Despite being the trimmed down machine of the Ambition line, it still manages to pack a lot in. It has a professional feel to it, and is a high quality computerised machine with an excellent range of features (including the much loved Pfaff IDT system!).

How Does It Compare?

First things first, lets see how it compares. I have put together a quick comparison between the Ambition Essential, the Ambition 1.0, the Bernina 330 and the Singer Quantum Stylist 9960.
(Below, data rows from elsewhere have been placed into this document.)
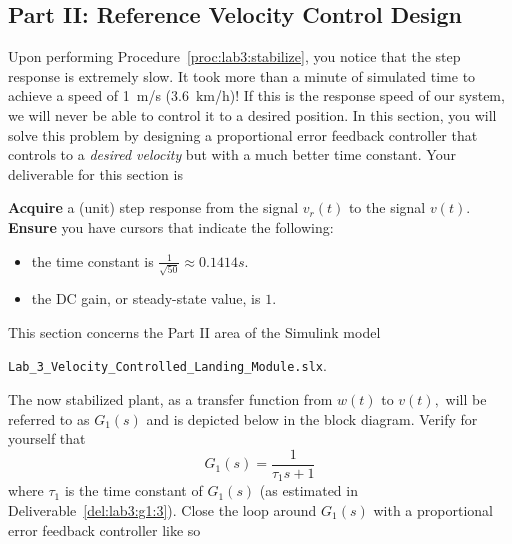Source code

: \subsection{Part II: Reference Velocity Control Design}\label{Lab:3:Part:II}
Upon performing Procedure~\ref{proc:lab3:stabilize}, you notice that the step response is extremely slow.
It took more than a minute of simulated time to achieve a speed of \SI{1}{m/s} (\SI{3.6}{km/h})!
If this is the response speed of our system, we will never be able to control it to a desired position.
In this section, you will solve this problem by designing a proportional error feedback controller that controls to a \emph{desired velocity} but with a much better time constant.
Your deliverable for this section is
%
\begin{deliverable}[label={del:lab3:g2:1}]
  \textbf{Acquire} a (unit) step response from the signal \(v_r(t)\) to the signal \(v(t).\)
  \textbf{Ensure} you have cursors that indicate the following:
  \begin{itemize}
    \item{the time constant is \(\frac{1}{\sqrt{50}} \approx 0.1414 s.\)}
    \item{the DC gain, or steady-state value, is \(1.\)}
  \end{itemize}
\end{deliverable}
%
This section concerns the Part II area of the Simulink model
\begin{center}
  \texttt{Lab\_3\_Velocity\_Controlled\_Landing\_Module.slx}.
\end{center}
The now stabilized plant, as a transfer function from \(w(t)\) to \(v(t),\) will be referred to as \(G_1(s)\) and is depicted below in the block diagram.
Verify for yourself that
\[
  G_1(s) = \frac{1}{\tau_1 s + 1}
\]
where \(\tau_1\) is the time constant of \(G_1(s)\) (as estimated in Deliverable~\ref{del:lab3:g1:3}).
Close the loop around \(G_1(s)\) with a proportional error feedback controller like so
%
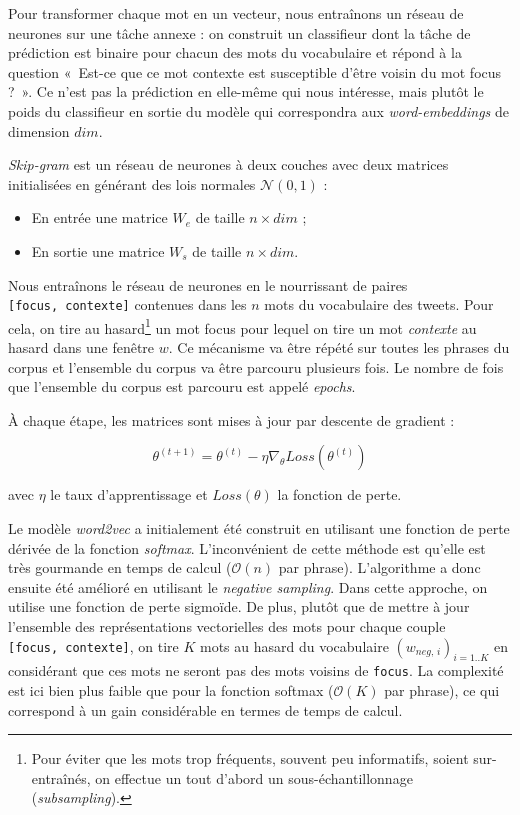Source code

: \documentclass[10pt,french,french]{article}
\let\rmarkdownfootnote\footnote%
\def\footnote{\protect\rmarkdownfootnote}
\begin{document}
Pour transformer chaque mot en un vecteur, nous entraînons un réseau de neurones sur une tâche annexe : on construit un classifieur dont la tâche de prédiction est binaire pour chacun des mots du vocabulaire et répond à la question «~Est-ce que ce mot contexte est susceptible d'être voisin du mot focus ?~».
Ce n'est pas la prédiction en elle-même qui nous intéresse, mais plutôt le poids du classifieur en sortie du modèle qui correspondra aux \emph{word-embeddings} de dimension \(dim\).

\emph{Skip-gram} est un réseau de neurones à deux couches avec deux matrices initialisées en générant des lois normales \(\mathcal N(0,1)\) :

\begin{itemize}
\item
  En entrée une matrice \(W_e\) de taille \(n\times dim\) ;
\item
  En sortie une matrice \(W_s\) de taille \(n\times dim\).
\end{itemize}

Nous entraînons le réseau de neurones en le nourrissant de paires \texttt{{[}focus,\ contexte{]}} contenues dans les \(n\) mots du vocabulaire des tweets.
Pour cela, on tire au hasard\footnote{Pour éviter que les mots trop fréquents, souvent peu informatifs, soient sur-entraînés, on effectue un tout d'abord un sous-échantillonnage (\emph{subsampling}).} un mot focus pour lequel on tire un mot \emph{contexte} au hasard dans une fenêtre \(w\).
Ce mécanisme va être répété sur toutes les phrases du corpus et l'ensemble du corpus va être parcouru plusieurs fois.
Le nombre de fois que l'ensemble du corpus est parcouru est appelé \emph{epochs}.

À chaque étape, les matrices sont mises à jour par descente de gradient :

\[\theta^{(t+1)} = \theta^{(t)} - \eta \nabla_\theta Loss(\theta^{(t)})\]

avec \(\eta\) le taux d'apprentissage et \(Loss(\theta)\) la fonction de perte.

Le modèle \emph{word2vec} a initialement été construit en utilisant une fonction de perte dérivée de la fonction \emph{softmax}.
L'inconvénient de cette méthode est qu'elle est très gourmande en temps de calcul (\(\mathcal O(n)\) par phrase).
L'algorithme a donc ensuite été amélioré en utilisant le \emph{negative sampling}.
Dans cette approche, on utilise une fonction de perte sigmoïde. De plus, plutôt que de mettre à jour l'ensemble des représentations vectorielles des mots pour chaque couple \texttt{{[}focus,\ contexte{]}}, on tire \(K\) mots au hasard du vocabulaire \((w_{neg,\,i})_{i=1..K}\) en considérant que ces mots ne seront pas des mots voisins de \texttt{focus}.
La complexité est ici bien plus faible que pour la fonction softmax (\(\mathcal O(K)\) par phrase), ce qui correspond à un gain considérable en termes de temps de calcul.
\end{document}

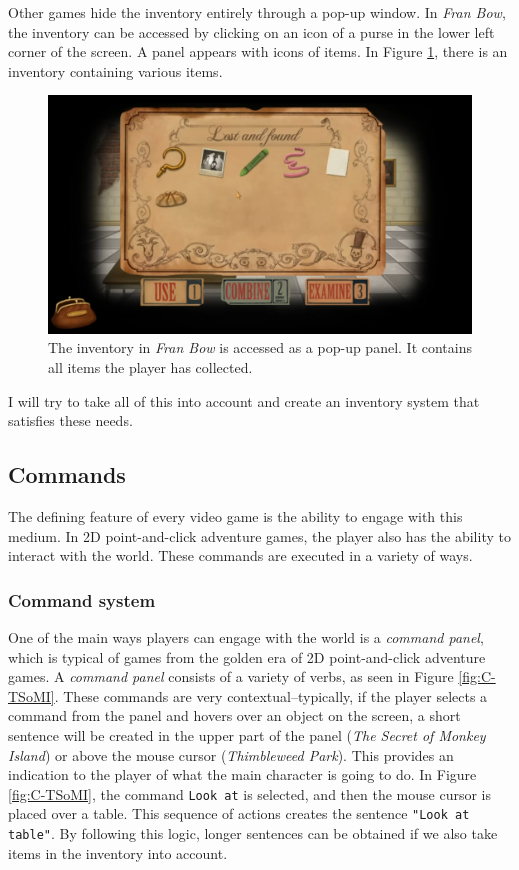 Other games hide the inventory entirely through a pop-up window. In \textit{Fran Bow}, the inventory can be accessed by clicking on an icon of a purse in the lower left corner of the screen. A panel appears with icons of items. In Figure \ref{fig:I-FranBow}, there is an inventory containing various items.
\begin{figure}[H]
\centering
\includegraphics[width=1.\linewidth]{img/I-FB.png}
\caption{The inventory in \textit{Fran Bow} is accessed as a pop-up panel. It contains all items the player has collected.}
\label{fig:I-FranBow}
\end{figure}

I will try to take all of this into account and create an inventory system that satisfies these needs.
 
\subsection{Commands}
The defining feature of every video game is the ability to engage with this medium. In 2D point-and-click adventure games, the player also has the ability to interact with the world. These commands are executed in a variety of ways.

\subsubsection{Command system}
One of the main ways players can engage with the world is a \textit{command panel}, which is typical of games from the golden era of 2D point-and-click adventure games. A \textit{command panel} consists of a variety of verbs, as seen in Figure \ref{fig:C-TSoMI}. These commands are very contextual--typically, if the player selects a command from the panel and hovers over an object on the screen, a short sentence will be created in the upper part of the panel (\textit{The Secret of Monkey Island}) or above the mouse cursor (\textit{Thimbleweed Park}). This provides an indication to the player of what the main character is going to do. In Figure \ref{fig:C-TSoMI}, the command \texttt{Look at} is selected, and then the mouse cursor is placed over a table. This sequence of actions creates the sentence \texttt{"Look at table"}. By following this logic, longer sentences can be obtained if we also take items in the inventory into account.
ModelPfaff Ambition Essential Sewing Machine
Pfaff Ambition
Pfaff Ambition 1.0 Sewing Machine
Ambition 1.0
Bernina 330 Sewing Machine
Singer Quantum Stylist 9960 Sewing Machine
Singer Quantum
Stylist 9960
Price Check Price
Check Price
Check Price
Check Price
Stitches 110 136 97 600
Alphabet Stitches 2 2 1 5
Buttonholes 6 7 1 13
Bobbin Type Top Loading Top Loading Front Loading Top Loading
Presser Feet 6 6 5 13 (including a
walking foot)
Auto Needle Threader
Auto Thread Cutter
Other Features IDT system IDT system - Extension table

These machines are all around the same price, apart from the Ambition 1.0 which is slightly more expensive. With the Bernina you are getting fewer features but higher quality, whereas with the Singer you are getting a lot of features, but probably sacrificing quality and durability somewhere. For that balance of features vs quality I would place the Ambition Essential pretty much squarely between the two.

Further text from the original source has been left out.